The Canadian Wartime Elections Act was a bill passed on September 20, 1917 by the Conservative government of Robert Borden during the Conscription Crisis of 1917 and was instrumental in pushing Liberals to join the Conservatives in the formation of the Canadian Unionist government. While the bill was an explicit attempt to get more votes for the government, it was also the first act giving women the vote in federal elections.

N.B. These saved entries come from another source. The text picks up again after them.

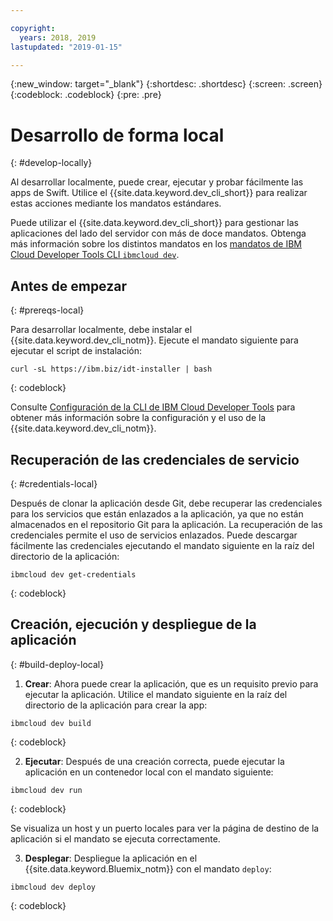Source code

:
 ```yaml
---

copyright:
  years: 2018, 2019
lastupdated: "2019-01-15"

---
```


{:new_window: target="_blank"}
{:shortdesc: .shortdesc}
{:screen: .screen}
{:codeblock: .codeblock}
{:pre: .pre}

# Desarrollo de forma local
{: #develop-locally}

Al desarrollar localmente, puede crear, ejecutar y probar fácilmente las apps de Swift. Utilice el {{site.data.keyword.dev_cli_short}} para realizar estas acciones mediante los mandatos estándares. 

Puede utilizar el {{site.data.keyword.dev_cli_short}} para gestionar las aplicaciones del lado del servidor con más de doce mandatos. Obtenga más información sobre los distintos mandatos en los [mandatos de IBM Cloud Developer Tools CLI `ibmcloud dev`](/docs/cli/idt/commands.html).

## Antes de empezar
{: #prereqs-local}

Para desarrollar localmente, debe instalar el {{site.data.keyword.dev_cli_notm}}. Ejecute el mandato siguiente para ejecutar el script de instalación:
```
curl -sL https://ibm.biz/idt-installer | bash
```
{: codeblock}

Consulte [Configuración de la CLI de IBM Cloud Developer Tools](/docs/cli/idt/setting_up_idt.html) para obtener más información sobre la configuración y el uso de la {{site.data.keyword.dev_cli_notm}}.

## Recuperación de las credenciales de servicio
{: #credentials-local}

Después de clonar la aplicación desde Git, debe recuperar las credenciales para los servicios que están enlazados a la aplicación, ya que no están almacenados en el repositorio Git para la aplicación. La recuperación de las credenciales permite el uso de servicios enlazados. Puede descargar fácilmente las credenciales ejecutando el mandato siguiente en la raíz del directorio de la aplicación:
```
ibmcloud dev get-credentials
```
{: codeblock}

## Creación, ejecución y despliegue de la aplicación
{: #build-deploy-local}

1. **Crear**: Ahora puede crear la aplicación, que es un requisito previo para ejecutar la aplicación.
  Utilice el mandato siguiente en la raíz del directorio de la aplicación para crear la app:
  ```
  ibmcloud dev build
  ```
  {: codeblock}

2. **Ejecutar**: Después de una creación correcta, puede ejecutar la aplicación en un contenedor local con el mandato siguiente:
  ```
  ibmcloud dev run
  ```
  {: codeblock}

  Se visualiza un host y un puerto locales para ver la página de destino de la aplicación si el mandato se ejecuta correctamente.

3. **Desplegar**: Despliegue la aplicación en el {{site.data.keyword.Bluemix_notm}} con el mandato `deploy`:
  ```
  ibmcloud dev deploy
  ```
  {: codeblock}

The Act gave the vote to the wives, widows, mothers, and sisters of soldiers serving overseas. They were the first women ever to be able to vote in Canadian federal elections and were also a group that was strongly in favour of conscription. The act also disenfranchised "enemy-alien" citizens naturalized after March 31, 1902 ; this meaning primarily German, Ukrainian, and Polish Canadians. Doukhobors, only in British Columbia, were partially disenfranchised for 37 years — 1919 to 1956 — first in provincial and then in 1934 in federal elections, but not in municipal or school board elections, because politicians feared their leader could dictate them to vote en block to influence an election. At the time the act was passed, it was justified through the patriotic fever surrounding World War I. While it was opposed by those who were disenfranchised and other opponents of the government, it was widely supported by the majority of Canadians.
The act was coupled with the Military Voters Act that further skewed the vote in favour of the Unionists. The two laws were effective in helping the government be re-elected in the 1917 election, but the Unionists were elected by a large enough margin that they would have won anyway. In the long run, however, the laws so alienated French-Canadians and recent immigrants that they would vote Liberal for decades, greatly hurting the Conservative Party.
After the war, the Act was repealed. Most women were enfranchised as of 24 May 1918.